What is expected:
Scan the material below for the string "convolution", and copy every line where it shows up.

[Start of section]

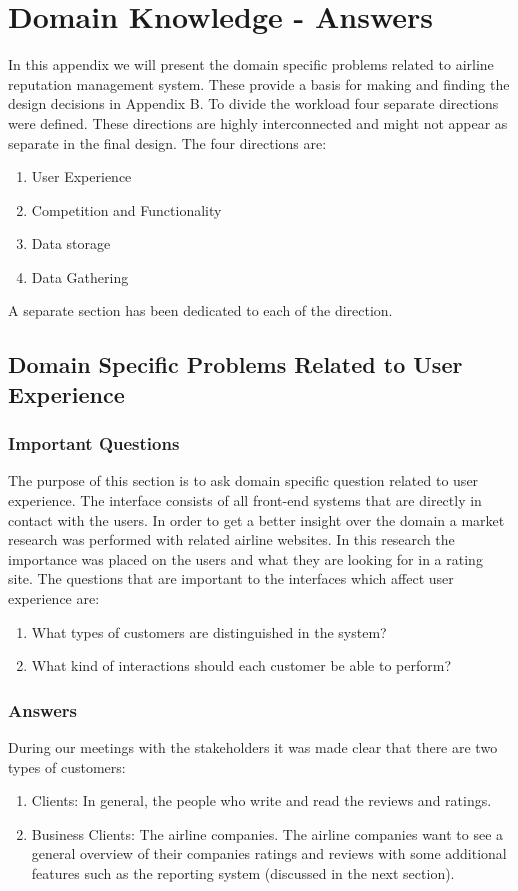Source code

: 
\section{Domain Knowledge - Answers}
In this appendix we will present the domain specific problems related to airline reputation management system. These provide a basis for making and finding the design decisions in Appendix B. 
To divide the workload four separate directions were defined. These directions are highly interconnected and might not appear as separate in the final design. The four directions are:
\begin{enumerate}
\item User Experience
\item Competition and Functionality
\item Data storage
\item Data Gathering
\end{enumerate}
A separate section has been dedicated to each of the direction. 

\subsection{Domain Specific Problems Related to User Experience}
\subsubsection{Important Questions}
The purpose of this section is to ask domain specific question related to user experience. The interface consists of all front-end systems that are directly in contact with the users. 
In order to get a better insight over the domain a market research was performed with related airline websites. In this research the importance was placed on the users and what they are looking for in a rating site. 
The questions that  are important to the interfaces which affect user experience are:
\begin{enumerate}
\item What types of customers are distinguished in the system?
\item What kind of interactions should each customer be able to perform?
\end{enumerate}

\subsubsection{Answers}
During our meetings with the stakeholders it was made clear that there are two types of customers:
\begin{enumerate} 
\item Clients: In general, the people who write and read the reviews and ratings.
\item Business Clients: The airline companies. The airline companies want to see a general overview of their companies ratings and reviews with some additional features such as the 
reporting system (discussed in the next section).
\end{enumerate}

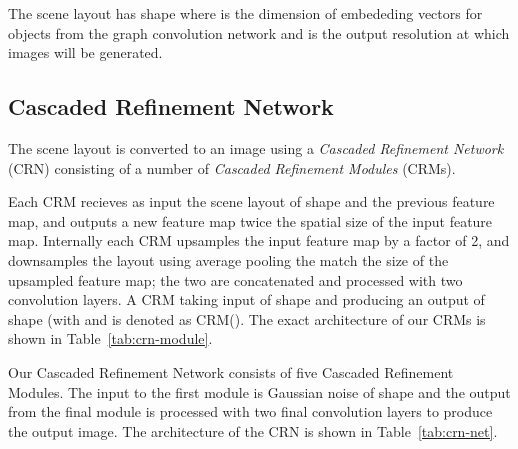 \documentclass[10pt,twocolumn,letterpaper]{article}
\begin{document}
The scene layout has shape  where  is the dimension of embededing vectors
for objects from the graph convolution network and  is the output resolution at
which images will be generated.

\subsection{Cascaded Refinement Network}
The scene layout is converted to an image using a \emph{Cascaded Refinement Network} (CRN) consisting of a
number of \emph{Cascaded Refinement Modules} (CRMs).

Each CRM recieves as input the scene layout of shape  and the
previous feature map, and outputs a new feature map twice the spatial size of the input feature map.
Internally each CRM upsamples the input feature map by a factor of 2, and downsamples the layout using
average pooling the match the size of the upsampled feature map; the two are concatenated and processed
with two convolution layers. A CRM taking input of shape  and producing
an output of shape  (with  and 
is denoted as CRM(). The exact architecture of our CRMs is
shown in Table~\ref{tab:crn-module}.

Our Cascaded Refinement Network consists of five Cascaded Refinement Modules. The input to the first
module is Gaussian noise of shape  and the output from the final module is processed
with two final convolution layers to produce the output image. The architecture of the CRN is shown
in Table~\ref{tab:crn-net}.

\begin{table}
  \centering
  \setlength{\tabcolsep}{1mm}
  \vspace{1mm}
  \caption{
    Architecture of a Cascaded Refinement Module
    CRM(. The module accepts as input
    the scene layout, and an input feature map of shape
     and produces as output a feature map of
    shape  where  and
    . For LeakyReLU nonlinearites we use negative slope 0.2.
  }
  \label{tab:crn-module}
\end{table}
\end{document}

[End of section]

Finished task:
for objects from the graph convolution network and  is the output resolution at
with two convolution layers. A CRM taking input of shape  and producing
with two final convolution layers to produce the output image. The architecture of the CRN is shown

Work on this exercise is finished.